I think this dream can be related to the bad relation I had with my mother for more than 2 years in which I didn't talk to her at all, but now I started to talk again and I think I have a good relation with her but there must still be something hidden since last night I had a similar dream but in that case I was in my house roof.

How would you interpreter this dream ?

Thanks

----------


## JoannaB

Ok, first of all if I had a dream like that, I would do an internal inventory of my current and recent waking life emotions to double-check whether in waking life I was not unusually sad or depressed or have some unresolved issue. The answer may well be no because dreams do exaggerate emotions, but whenever one has such a dream, it is worth checking how one feels in waking life.

Second, is there anything in your waking life recently that could have reminded you of your past issues and triggered the memories of these feelings? It could be even something minor that your dream may have blown out of proportion.

Mother daughter relationships can be very complex, and often do bring out emotions that are more extreme. For example, I know that my mother can at times cause me to be much more emotional than my mother in law ever could. I think a lot of that is due to how much I love my mother and I think I know her so well that sometimes I "read between the lines" too much with her, getting emotional over things she did not actually do or say, but which I interpretted differently or reacted to a certain way, something I am less likely to do with someone else.

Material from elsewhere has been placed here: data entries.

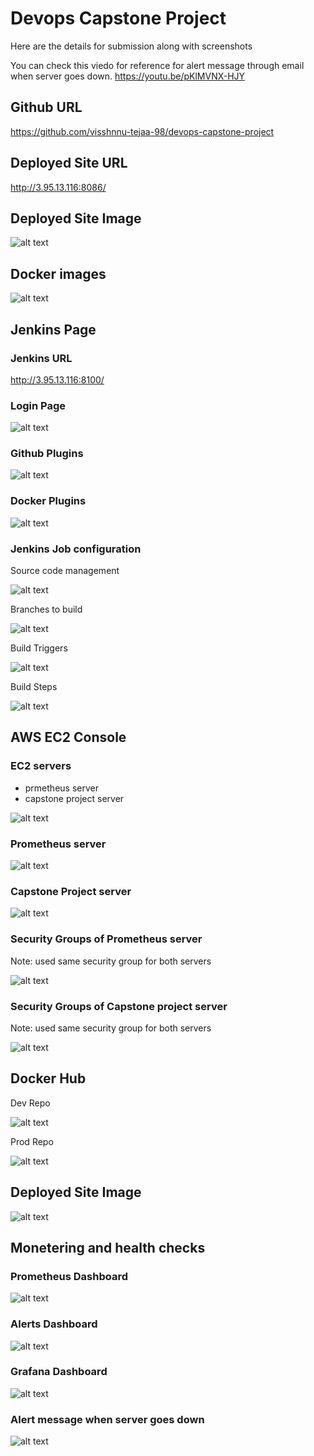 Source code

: # Devops Capstone Project

Here are the details for submission along with screenshots

You can check this viedo for reference for alert message through email when server goes down. https://youtu.be/pKlMVNX-HJY

## Github URL

https://github.com/visshnnu-tejaa-98/devops-capstone-project

## Deployed Site URL

http://3.95.13.116:8086/

## Deployed Site Image

![alt text](/images/deployed-site-img.png)

## Docker images

![alt text](/images/docker-images.png)

## Jenkins Page

### Jenkins URL

http://3.95.13.116:8100/

### Login Page

![alt text](/images/jenkins-login-page.png)

### Github Plugins

![alt text](/images/github-plugins.png)

### Docker Plugins

![alt text](/images/docker-plugins.png)

### Jenkins Job configuration

Source code management

![alt text](/images/job-1.png)

Branches to build

![alt text](/images/job-2.png)

Build Triggers

![alt text](/images/job-3.png)

Build Steps

![alt text](/images/job-4.png)

## AWS EC2 Console

### EC2 servers

- prmetheus server
- capstone project server

![alt text](/images/aws-console.png)

### Prometheus server

![alt text](/images/prometheus-server.png)

### Capstone Project server

![alt text](/images/capstone-project-server.png)

### Security Groups of Prometheus server

Note: used same security group for both servers

![alt text](/images/sg.png)

### Security Groups of Capstone project server

Note: used same security group for both servers

![alt text](/images/sg.png)

## Docker Hub

Dev Repo

![alt text](/images/dev-repo.png)

Prod Repo

![alt text](/images/prod-repo.png)

## Deployed Site Image

![alt text](/images/deployed-site-img.png)

## Monetering and health checks

### Prometheus Dashboard

![alt text](/images/prometheus-dashboard.png)

### Alerts Dashboard

![alt text](/images/alerts-dashboard.png)

### Grafana Dashboard

![alt text](/images/grafana-dashboard.png)

### Alert message when server goes down

![alt text](/images/alert-email.png)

Last but not least, I have found that oftentimes when I dream of my mother, those dreams are actually dreams about myself and those parts of me where I indetify with my mother or want to differentiate myself from my mother, so even though the dream is about my mother, but really it is not but it is all about me. For example, it may be about how I think my mother would react to an issue I am facing. Also, I actually am a mother, so sometimes when I dream of my mother, it is actually a dream of myself in the role of a mother, so about my relationship to my kids.

Of course, your dream may be different from mine, but I hope that my examples will help you look at your dream in different ways, until you find one that makes more sense to you in your situation. Best!

----------